• _Problem requirements_: Among the entries below, find all lines that include "muestra" and copy them.

(Excerpts from a dataset)
☆ ☆ ☆ ☆

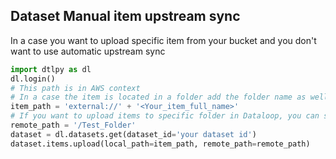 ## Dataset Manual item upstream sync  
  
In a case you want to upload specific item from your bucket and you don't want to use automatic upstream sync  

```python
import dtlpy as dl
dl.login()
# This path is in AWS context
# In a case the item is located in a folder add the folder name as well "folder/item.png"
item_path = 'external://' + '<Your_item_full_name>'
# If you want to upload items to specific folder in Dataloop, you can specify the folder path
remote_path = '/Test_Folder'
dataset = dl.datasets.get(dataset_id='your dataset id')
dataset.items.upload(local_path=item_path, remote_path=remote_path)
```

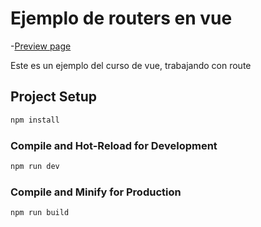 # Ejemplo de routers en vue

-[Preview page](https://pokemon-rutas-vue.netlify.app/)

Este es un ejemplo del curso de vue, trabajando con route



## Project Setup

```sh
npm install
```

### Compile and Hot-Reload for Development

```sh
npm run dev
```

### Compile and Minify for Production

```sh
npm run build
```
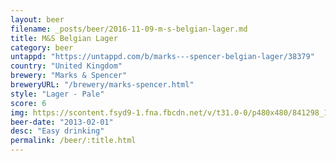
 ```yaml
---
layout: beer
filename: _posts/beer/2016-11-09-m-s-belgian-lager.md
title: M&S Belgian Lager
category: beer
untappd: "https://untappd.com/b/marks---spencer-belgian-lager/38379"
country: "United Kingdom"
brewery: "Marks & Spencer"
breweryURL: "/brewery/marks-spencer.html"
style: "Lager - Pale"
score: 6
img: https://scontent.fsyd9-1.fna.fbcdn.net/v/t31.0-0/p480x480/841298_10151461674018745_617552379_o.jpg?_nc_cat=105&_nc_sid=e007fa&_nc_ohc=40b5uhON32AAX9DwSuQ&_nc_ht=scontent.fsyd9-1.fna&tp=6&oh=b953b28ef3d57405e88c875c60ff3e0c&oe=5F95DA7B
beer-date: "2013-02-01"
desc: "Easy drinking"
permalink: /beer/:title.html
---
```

☆ ☆ ☆ ☆

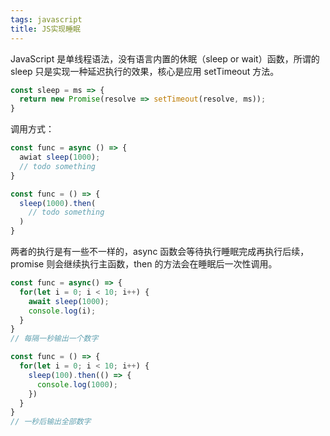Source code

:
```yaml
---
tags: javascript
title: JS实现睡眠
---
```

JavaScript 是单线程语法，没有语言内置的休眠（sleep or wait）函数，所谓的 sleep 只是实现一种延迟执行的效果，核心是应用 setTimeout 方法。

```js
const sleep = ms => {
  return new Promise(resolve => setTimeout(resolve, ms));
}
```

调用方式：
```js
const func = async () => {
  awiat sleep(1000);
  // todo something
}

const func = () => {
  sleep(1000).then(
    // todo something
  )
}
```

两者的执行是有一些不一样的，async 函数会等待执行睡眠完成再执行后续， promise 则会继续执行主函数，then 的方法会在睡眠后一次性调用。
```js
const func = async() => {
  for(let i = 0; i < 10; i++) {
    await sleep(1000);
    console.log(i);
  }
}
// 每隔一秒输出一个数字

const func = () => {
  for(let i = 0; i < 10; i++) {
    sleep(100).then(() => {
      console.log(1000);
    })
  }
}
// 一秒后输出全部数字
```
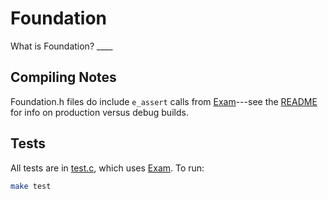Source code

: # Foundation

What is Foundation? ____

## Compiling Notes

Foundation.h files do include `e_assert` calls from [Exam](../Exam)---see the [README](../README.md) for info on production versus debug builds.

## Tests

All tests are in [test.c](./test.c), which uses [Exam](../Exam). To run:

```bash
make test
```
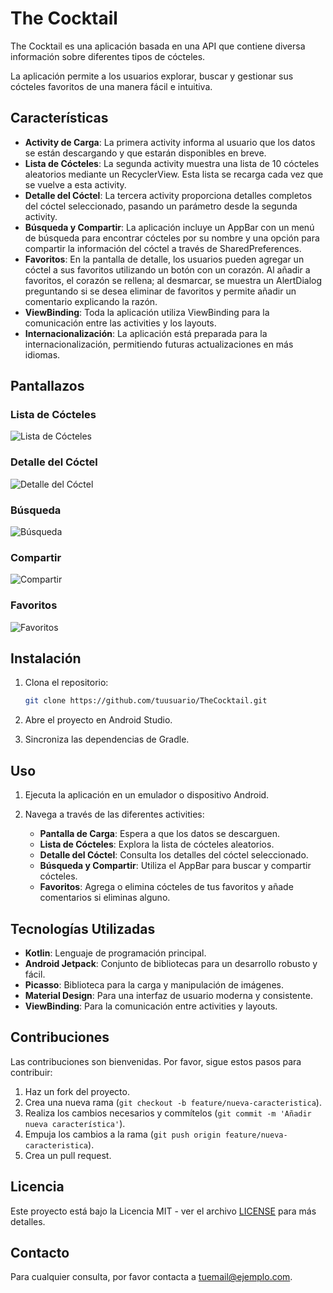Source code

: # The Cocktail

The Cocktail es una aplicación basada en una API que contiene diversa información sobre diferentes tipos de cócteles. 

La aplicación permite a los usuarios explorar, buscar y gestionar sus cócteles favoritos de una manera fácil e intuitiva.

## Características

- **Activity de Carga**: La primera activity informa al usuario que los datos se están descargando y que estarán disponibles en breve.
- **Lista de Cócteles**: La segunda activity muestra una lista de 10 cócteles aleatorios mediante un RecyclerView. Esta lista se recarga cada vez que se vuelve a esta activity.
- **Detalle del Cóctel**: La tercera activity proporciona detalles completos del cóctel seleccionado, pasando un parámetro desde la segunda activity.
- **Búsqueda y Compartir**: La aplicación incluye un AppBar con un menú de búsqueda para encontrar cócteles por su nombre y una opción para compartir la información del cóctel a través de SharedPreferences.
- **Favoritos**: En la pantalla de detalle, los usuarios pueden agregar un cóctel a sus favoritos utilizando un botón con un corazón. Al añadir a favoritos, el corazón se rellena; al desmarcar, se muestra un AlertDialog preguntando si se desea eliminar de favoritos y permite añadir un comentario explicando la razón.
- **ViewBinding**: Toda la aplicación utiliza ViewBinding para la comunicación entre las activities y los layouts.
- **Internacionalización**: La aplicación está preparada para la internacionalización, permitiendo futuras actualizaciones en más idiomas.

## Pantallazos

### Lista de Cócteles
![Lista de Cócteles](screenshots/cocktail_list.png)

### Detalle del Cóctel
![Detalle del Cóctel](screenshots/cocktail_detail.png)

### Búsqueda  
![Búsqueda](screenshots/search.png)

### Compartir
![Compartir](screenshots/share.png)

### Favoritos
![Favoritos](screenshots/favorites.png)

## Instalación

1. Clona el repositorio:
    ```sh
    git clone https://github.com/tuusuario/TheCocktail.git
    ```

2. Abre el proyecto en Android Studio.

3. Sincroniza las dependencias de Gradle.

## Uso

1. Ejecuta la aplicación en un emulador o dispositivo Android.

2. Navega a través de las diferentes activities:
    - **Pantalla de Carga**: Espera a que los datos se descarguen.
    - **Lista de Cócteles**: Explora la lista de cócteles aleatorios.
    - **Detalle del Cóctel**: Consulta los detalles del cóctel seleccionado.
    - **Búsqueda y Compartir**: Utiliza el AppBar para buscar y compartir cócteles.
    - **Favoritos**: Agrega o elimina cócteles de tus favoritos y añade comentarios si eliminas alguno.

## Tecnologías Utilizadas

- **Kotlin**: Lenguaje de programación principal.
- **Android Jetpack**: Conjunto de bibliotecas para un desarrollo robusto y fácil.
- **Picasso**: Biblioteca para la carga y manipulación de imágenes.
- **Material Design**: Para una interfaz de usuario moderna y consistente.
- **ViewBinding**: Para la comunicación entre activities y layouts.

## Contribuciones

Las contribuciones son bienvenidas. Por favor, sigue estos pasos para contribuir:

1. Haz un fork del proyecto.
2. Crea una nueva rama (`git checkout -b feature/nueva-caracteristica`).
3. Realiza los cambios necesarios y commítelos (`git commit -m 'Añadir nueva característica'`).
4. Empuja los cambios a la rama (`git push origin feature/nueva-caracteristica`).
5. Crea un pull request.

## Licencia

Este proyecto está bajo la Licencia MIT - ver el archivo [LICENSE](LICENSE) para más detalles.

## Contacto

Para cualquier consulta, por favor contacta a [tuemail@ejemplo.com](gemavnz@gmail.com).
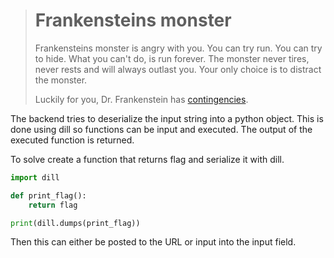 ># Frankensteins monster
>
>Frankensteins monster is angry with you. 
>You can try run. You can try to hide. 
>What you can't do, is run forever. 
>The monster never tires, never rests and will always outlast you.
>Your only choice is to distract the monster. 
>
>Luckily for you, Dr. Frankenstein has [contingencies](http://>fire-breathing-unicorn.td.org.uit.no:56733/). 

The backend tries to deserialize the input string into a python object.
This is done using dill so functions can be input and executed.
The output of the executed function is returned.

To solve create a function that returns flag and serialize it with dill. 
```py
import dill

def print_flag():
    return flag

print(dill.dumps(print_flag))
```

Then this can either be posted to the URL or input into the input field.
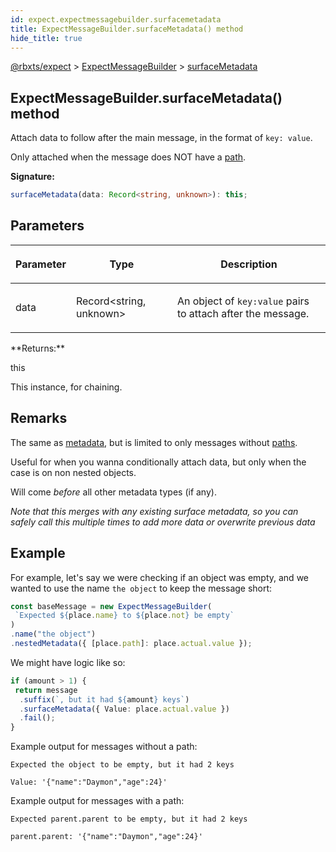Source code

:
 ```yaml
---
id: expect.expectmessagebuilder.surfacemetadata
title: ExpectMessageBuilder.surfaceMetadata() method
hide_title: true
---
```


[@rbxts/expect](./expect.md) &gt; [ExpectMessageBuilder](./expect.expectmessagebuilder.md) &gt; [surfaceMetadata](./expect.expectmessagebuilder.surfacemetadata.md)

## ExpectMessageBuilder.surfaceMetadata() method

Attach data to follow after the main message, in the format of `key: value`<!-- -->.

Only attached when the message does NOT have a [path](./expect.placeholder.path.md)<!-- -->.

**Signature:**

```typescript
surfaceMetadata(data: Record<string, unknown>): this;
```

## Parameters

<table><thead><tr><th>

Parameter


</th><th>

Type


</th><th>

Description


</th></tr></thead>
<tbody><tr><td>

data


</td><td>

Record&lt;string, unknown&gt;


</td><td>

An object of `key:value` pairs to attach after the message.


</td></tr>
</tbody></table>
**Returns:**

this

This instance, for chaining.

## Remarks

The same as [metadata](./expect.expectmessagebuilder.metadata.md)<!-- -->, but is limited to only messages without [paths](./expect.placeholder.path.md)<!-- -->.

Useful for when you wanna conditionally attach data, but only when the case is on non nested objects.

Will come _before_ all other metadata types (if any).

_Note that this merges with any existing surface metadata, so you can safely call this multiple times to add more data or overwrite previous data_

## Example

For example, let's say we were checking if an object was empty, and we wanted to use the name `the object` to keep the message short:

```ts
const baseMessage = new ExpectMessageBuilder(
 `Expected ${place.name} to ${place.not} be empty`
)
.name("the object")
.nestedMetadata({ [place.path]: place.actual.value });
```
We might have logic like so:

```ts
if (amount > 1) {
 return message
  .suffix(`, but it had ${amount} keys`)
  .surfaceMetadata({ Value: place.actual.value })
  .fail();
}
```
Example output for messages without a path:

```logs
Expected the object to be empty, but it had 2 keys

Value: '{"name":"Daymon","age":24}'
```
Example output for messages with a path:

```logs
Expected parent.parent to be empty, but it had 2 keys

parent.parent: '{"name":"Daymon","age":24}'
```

☆ ☆ ☆ ☆

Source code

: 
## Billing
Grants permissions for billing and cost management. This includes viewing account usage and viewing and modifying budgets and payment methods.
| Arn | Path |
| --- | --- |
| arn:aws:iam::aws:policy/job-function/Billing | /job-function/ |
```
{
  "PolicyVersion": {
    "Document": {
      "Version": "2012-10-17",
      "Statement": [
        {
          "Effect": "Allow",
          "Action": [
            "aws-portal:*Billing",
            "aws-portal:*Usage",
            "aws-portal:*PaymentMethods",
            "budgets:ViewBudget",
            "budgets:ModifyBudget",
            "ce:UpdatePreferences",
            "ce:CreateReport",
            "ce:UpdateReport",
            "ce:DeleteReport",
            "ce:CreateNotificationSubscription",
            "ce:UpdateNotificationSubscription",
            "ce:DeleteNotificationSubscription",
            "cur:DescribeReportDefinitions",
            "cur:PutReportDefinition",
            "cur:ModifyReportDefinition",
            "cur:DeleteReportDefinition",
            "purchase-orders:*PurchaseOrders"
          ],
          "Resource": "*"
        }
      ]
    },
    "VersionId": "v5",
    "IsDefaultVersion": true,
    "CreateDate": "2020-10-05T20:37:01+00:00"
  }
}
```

☆ ☆ ☆ ☆

• _Solution to the exercise_:
- **Lista de Cócteles**: La segunda activity muestra una lista de 10 cócteles aleatorios mediante un RecyclerView. Esta lista se recarga cada vez que se vuelve a esta activity.
- **Favoritos**: En la pantalla de detalle, los usuarios pueden agregar un cóctel a sus favoritos utilizando un botón con un corazón. Al añadir a favoritos, el corazón se rellena; al desmarcar, se muestra un AlertDialog preguntando si se desea eliminar de favoritos y permite añadir un comentario explicando la razón.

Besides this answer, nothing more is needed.